We know that health care providers are truly giving and caring people.  We also know that if we are not feeling well or have come into a recent crisis, that experiencing someone who cares and wants to help us is a great relief.  However, there is a difference between assisting or serving someone to become emotionally well and to trying  to help and fix them.  To serve someone on their path to becoming well is to offer them tools either physically and/or mentally so that they become empowered to walk their own path as their own healer. To try to “fix ” or “help” someone’s issue stems from a core belief that you are the healer and taking on the control and responsibility of the suffering person’s journey. It is most likely ego driven.The “fix it” or “helper” issue  is a very challenging habit to transcend among not only health care providers, but also others who have taken it upon themselves to change things that are not in their domain. If you have the “fix it” or “helper” syndrome, go to the space and ask yourself,  “what is driving me to want to fix and help”?  And, “who is doing the fixing?” It can have a deep source.

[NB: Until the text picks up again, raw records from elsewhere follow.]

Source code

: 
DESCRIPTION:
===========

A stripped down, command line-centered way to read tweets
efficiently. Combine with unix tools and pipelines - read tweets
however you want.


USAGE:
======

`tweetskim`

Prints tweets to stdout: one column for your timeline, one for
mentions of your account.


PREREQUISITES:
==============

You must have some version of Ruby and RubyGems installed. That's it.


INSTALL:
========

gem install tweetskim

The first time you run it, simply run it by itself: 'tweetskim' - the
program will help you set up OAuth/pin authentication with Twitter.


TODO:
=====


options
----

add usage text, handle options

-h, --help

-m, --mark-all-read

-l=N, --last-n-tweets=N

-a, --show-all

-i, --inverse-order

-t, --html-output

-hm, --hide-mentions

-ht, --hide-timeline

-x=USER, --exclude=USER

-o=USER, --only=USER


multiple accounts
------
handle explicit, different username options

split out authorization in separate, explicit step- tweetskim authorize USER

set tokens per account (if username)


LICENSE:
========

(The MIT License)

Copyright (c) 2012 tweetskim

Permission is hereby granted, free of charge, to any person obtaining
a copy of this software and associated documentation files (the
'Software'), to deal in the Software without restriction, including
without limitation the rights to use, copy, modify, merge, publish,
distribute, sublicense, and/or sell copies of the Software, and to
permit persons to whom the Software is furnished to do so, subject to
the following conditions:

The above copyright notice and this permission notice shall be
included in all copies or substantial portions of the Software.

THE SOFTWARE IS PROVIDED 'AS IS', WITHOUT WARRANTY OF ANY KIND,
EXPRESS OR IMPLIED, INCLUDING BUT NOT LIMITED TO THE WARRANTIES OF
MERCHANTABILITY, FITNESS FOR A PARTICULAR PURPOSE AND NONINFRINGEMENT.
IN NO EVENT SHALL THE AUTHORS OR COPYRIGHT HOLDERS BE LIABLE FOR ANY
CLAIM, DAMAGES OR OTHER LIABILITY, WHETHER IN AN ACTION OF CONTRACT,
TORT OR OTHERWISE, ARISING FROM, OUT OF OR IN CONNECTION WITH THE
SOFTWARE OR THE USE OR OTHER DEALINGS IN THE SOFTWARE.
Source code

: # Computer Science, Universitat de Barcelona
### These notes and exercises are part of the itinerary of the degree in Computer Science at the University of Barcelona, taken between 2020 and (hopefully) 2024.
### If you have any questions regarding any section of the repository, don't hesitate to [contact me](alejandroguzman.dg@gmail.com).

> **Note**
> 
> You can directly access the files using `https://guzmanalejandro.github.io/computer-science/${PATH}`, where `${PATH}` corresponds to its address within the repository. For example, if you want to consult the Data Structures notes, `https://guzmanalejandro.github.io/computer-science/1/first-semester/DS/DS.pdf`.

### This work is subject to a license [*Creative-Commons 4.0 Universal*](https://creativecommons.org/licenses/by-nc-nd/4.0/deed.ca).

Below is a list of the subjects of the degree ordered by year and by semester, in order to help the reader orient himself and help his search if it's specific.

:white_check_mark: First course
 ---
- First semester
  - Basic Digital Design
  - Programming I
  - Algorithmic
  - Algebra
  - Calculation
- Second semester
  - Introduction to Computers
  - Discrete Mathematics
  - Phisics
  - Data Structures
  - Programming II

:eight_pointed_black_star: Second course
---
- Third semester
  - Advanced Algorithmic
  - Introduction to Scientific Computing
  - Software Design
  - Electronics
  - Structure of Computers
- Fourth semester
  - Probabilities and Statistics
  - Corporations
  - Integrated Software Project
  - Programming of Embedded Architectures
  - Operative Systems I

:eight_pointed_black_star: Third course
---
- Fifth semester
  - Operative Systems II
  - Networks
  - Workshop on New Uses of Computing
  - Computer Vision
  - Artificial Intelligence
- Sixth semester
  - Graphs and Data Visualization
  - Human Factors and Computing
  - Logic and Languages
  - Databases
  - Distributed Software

Years back I had to visit this on my own path. I had to ask myself, “do I want to “fix” and “help” someone because it would make life easier, make me feel better or even valued?” Is it because I perceive the suffering, and my mind does not “like” to see what I perceive it to be? No one likes to see any one or anything suffer. However, what we may find is that the source of suffering might not be what we perceive it to be.  Suffering stems from gripping to whatever is causing the suffering. This translates into physical pain as well as emotional pain.  It is the holding on (thoughts and actions) that continues to cause our disturbance.   We all know that it is not an easy task to let go of what we hold onto even when it causes us pain and misery. We identify so strongly with the disturbance that it changes the way we walk our path.

To recover from the “fix it” issue is to first fix ourselves.  Funny as it sounds, it is true.  The secret lies in our ability to step back and look closely at how we think and what we think.  We need to become aware of the root cause of our fears including our “likes” and “dislikes”. Most suffering comes from our dualistic thinking of what we “like and dislike”, the “right and wrongs”. All of these are just perceived habits that we have been taught.  They are just distractions that keep us gripping to our belief systems.

When we walk the path in our own life we have the ability to walk s a visitor in life and  experience each moment as new.  We find that likes and dislikes are the habits created in our mind that contribute to fleeting ups and downs.  As we train our mind to become still and calm we gain access to our source of happiness and we learn to serve others on our path.  There is no room for our ego to take charge and lead us astray.  The easiest way is through meditation and its practices.